▶ [Exercise prompt]:
Exactly reproduce the lines of the listing below from the one containing "1) a second" through the one containing "Archwee/Archwee is a". Skip the images.
++++ The input
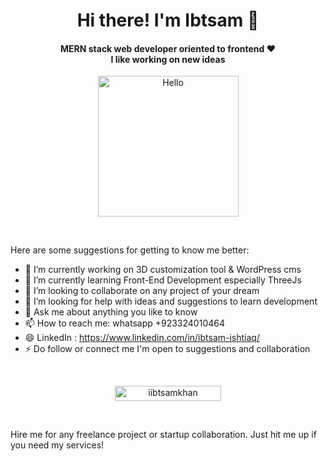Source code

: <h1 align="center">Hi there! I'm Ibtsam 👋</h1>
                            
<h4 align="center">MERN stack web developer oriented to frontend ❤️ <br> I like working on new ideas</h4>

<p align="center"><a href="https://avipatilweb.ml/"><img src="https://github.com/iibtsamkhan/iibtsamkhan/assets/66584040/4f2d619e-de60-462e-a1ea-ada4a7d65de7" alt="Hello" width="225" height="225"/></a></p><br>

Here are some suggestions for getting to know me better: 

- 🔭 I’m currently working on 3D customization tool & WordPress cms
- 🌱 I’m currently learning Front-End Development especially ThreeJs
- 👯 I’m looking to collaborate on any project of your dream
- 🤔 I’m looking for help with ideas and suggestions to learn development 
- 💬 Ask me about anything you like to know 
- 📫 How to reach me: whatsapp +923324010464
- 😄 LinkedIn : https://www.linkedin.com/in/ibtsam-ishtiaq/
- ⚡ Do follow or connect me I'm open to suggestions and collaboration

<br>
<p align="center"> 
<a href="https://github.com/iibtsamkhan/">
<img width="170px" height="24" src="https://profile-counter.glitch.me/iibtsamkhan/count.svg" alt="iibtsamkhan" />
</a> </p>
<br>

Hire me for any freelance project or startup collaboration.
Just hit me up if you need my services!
++++++++
++++ The input
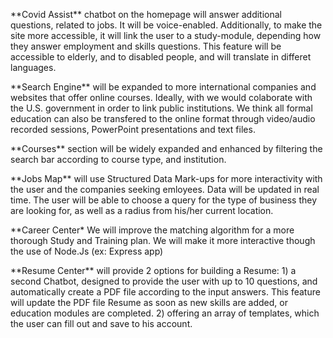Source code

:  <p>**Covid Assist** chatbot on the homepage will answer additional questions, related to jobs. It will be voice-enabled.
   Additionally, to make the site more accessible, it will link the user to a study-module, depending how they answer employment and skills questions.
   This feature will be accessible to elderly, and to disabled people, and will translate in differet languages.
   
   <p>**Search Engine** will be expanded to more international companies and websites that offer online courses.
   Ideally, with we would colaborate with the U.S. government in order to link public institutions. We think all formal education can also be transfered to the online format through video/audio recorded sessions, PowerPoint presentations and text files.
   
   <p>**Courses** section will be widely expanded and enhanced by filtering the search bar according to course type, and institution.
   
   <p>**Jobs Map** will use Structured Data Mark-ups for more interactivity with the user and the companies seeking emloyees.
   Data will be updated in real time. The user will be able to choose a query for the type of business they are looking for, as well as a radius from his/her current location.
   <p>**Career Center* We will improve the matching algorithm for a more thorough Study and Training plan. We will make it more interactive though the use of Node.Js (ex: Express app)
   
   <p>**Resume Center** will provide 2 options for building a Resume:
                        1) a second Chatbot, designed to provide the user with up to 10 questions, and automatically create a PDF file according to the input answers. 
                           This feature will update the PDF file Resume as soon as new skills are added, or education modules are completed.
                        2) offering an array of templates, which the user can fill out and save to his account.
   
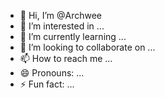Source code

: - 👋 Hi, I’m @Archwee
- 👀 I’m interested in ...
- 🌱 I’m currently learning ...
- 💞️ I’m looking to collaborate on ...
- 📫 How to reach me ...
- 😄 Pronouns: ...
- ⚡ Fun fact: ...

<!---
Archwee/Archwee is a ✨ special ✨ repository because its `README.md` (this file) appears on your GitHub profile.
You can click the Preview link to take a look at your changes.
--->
++++++++
▶ [Problem solution]:
                        1) a second Chatbot, designed to provide the user with up to 10 questions, and automatically create a PDF file according to the input answers. 
                           This feature will update the PDF file Resume as soon as new skills are added, or education modules are completed.
                        2) offering an array of templates, which the user can fill out and save to his account.
   
Source code

: - 👋 Hi, I’m @Archwee
- 👀 I’m interested in ...
- 🌱 I’m currently learning ...
- 💞️ I’m looking to collaborate on ...
- 📫 How to reach me ...
- 😄 Pronouns: ...
- ⚡ Fun fact: ...

<!---
Archwee/Archwee is a ✨ special ✨ repository because its `README.md` (this file) appears on your GitHub profile.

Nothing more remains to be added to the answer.